▸ **Required action**
In the entries that follow, the lines from the one with "operation for training, and" through the one with "probe reaches a" are the ones to write out, exactly and with both ends included. Nothing else should appear.

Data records
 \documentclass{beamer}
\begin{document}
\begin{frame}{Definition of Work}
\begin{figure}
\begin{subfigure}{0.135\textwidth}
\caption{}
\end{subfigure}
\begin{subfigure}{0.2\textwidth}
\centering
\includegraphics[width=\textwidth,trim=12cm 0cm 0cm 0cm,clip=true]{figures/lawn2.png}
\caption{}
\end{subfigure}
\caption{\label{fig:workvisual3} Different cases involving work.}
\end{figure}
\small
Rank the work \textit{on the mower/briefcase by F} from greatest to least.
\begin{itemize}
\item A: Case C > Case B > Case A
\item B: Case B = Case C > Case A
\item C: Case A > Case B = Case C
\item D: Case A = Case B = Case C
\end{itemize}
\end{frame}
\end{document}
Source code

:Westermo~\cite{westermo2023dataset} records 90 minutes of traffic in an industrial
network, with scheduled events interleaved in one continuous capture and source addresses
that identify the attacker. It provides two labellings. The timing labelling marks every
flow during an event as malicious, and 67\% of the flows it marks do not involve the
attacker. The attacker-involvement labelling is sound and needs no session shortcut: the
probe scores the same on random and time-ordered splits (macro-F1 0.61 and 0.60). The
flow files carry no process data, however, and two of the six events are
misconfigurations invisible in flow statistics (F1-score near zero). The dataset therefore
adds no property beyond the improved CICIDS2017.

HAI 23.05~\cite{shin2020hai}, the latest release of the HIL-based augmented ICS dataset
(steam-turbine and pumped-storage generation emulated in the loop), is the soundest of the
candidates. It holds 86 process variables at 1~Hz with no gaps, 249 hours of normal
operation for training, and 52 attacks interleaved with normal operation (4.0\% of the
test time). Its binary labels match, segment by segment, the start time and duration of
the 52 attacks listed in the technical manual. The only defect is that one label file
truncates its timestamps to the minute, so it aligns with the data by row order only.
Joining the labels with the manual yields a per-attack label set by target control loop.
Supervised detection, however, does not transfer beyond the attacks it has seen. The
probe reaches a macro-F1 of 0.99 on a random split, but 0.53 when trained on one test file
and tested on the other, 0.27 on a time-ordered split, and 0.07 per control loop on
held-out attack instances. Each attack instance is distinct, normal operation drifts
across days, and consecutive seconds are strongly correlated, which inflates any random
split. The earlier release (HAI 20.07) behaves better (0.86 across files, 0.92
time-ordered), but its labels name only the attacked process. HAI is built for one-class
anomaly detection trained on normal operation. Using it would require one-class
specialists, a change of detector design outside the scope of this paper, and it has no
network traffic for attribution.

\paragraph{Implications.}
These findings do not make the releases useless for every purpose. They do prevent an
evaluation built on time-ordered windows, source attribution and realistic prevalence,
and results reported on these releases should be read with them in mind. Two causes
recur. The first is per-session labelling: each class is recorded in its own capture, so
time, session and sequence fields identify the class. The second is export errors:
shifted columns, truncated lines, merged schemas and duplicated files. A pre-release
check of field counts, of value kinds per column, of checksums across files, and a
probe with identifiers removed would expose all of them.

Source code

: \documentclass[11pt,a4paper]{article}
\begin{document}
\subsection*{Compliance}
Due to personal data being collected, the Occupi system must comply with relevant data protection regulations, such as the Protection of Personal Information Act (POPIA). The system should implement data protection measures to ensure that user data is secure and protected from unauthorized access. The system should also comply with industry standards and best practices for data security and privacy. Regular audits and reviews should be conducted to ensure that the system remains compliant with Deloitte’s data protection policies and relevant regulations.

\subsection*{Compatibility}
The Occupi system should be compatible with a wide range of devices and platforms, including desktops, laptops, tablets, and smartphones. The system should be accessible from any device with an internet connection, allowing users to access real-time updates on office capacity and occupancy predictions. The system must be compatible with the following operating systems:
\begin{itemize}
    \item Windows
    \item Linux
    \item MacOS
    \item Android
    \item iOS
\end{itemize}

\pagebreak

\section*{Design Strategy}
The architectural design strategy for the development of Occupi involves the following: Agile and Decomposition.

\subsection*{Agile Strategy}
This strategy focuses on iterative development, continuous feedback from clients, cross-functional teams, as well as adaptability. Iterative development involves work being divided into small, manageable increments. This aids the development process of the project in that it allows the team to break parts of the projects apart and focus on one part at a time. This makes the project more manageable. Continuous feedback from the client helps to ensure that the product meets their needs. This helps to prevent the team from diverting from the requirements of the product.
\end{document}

▸ **Output**
operation for training, and 52 attacks interleaved with normal operation (4.0\% of the
test time). Its binary labels match, segment by segment, the start time and duration of
the 52 attacks listed in the technical manual. The only defect is that one label file
truncates its timestamps to the minute, so it aligns with the data by row order only.
Joining the labels with the manual yields a per-attack label set by target control loop.
Supervised detection, however, does not transfer beyond the attacks it has seen. The
probe reaches a macro-F1 of 0.99 on a random split, but 0.53 when trained on one test file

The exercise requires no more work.